California, 386 U.S. 738 (1967).
1 After pleading guilty, Dowden was found guilty of driving while
intoxicated, a third-degree felony, sentenced to three years in prison, and assessed
a $500 fine. See Tex. Penal Code Ann. §§ 49.04(a), 49.09(b)(2) (West Supp.
2014). 1 However, the trial court suspended Dowden’s sentence and placed him on
probation for three years. Approximately two years later, the State filed a motion
asking the trial court to revoke its decision placing Dowden on probation. During
the hearing on the State’s motion, Dowden pled “true” to violating several of the
terms of the order governing his probation. Based on its findings that Dowden
violated the order that governed the terms of his probation, the trial court revoked
its order of probation, and assessed a sentence requiring that Dowden be
imprisoned for three years, noting the credits to which he was entitled for the time
that he had already served.
On appeal, Dowden’s counsel filed a brief presenting counsel’s professional
evaluation of the record; in the brief, Dowden’s counsel concludes that Dowden’s
appeal is frivolous. See Anders, 386 U.S. at 744; High v. State, 573 S.W.2d 807
(Tex. Crim. App. 1978). We granted an extension of time to allow Dowden to file
a pro se brief. Dowden has not filed a response.

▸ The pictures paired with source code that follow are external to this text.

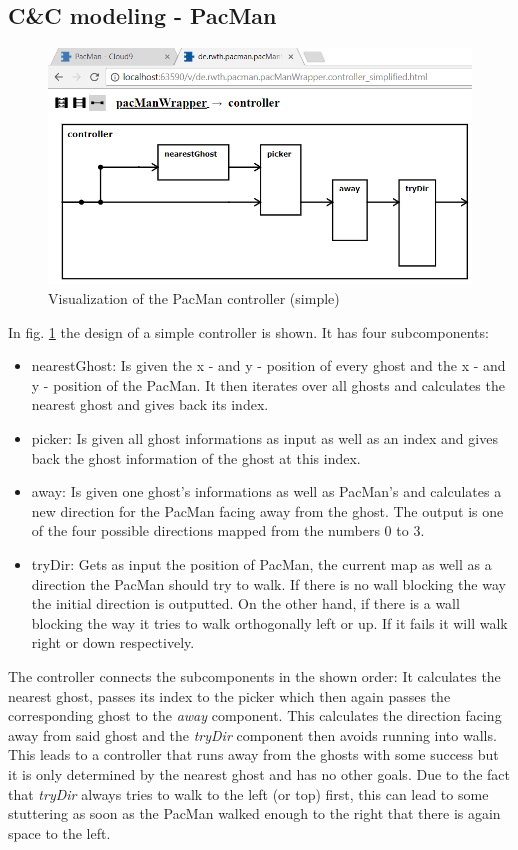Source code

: \subsection{C\&C modeling - PacMan}
\begin{figure}
	\label{fig:visPacmanSimple}
	\centering
	\includegraphics[scale=0.7]{pictures/VisualizationPacManSimple.png}
	\caption{Visualization of the PacMan controller (simple)}
\end{figure}
In fig. \ref{fig:visPacmanSimple} the design of a simple controller is shown. It has four subcomponents:
\begin{itemize}
	\item nearestGhost: Is given the x - and y - position of every ghost and the x - and y - position of the PacMan. It then iterates over all ghosts and calculates the nearest ghost and gives back its index.
	\item picker: Is given all ghost informations as input as well as an index and gives back the ghost information of the ghost at this index.
	\item away: Is given one ghost's informations as well as PacMan's and calculates a new direction for the PacMan facing away from the ghost. The output is one of the four possible directions mapped from the numbers 0 to 3.
	\item tryDir: Gets as input the position of PacMan, the current map as well as a direction the PacMan should try to walk. If there is no wall blocking the way the initial direction is outputted. On the other hand, if there is a wall blocking the way it tries to walk orthogonally left or up. If it fails it will walk right or down respectively.
\end{itemize}
The controller connects the subcomponents in the shown order: It calculates the nearest ghost, passes its index to the picker which then again passes the corresponding ghost to the \textit{away} component. This calculates the direction facing away from said ghost and the \textit{tryDir} component then avoids running into walls. This leads to a controller that runs away from the ghosts with some success but it is only determined by the nearest ghost and has no other goals. Due to the fact that \textit{tryDir} always tries to walk to the left (or top) first, this can lead to some stuttering as soon as the PacMan walked enough to the right that there is again space to the left. \newline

1 We cite to the current version of the statutes because the subsequent amendments do not affect the outcome of this appeal. 2 After reviewing the appellate record and the Anders brief filed by Dowden’s
counsel, we agree with counsel’s conclusion that any appeal would be frivolous.
Therefore, we need not order the appointment of new counsel to re-brief Dowden’s
appeal. Cf. Stafford v. State, 813 S.W.2d 503, 511 (Tex. Crim. App. 1991).
Because no arguable issues support Dowden’s appeal, we affirm the trial court’s
judgment. 2
AFFIRMED.
________________________________ HOLLIS HORTON Justice
Submitted on January 5, 2015 Opinion Delivered March 25, 2015 Do Not Publish
Before McKeithen, C.J., Horton and Johnson, JJ.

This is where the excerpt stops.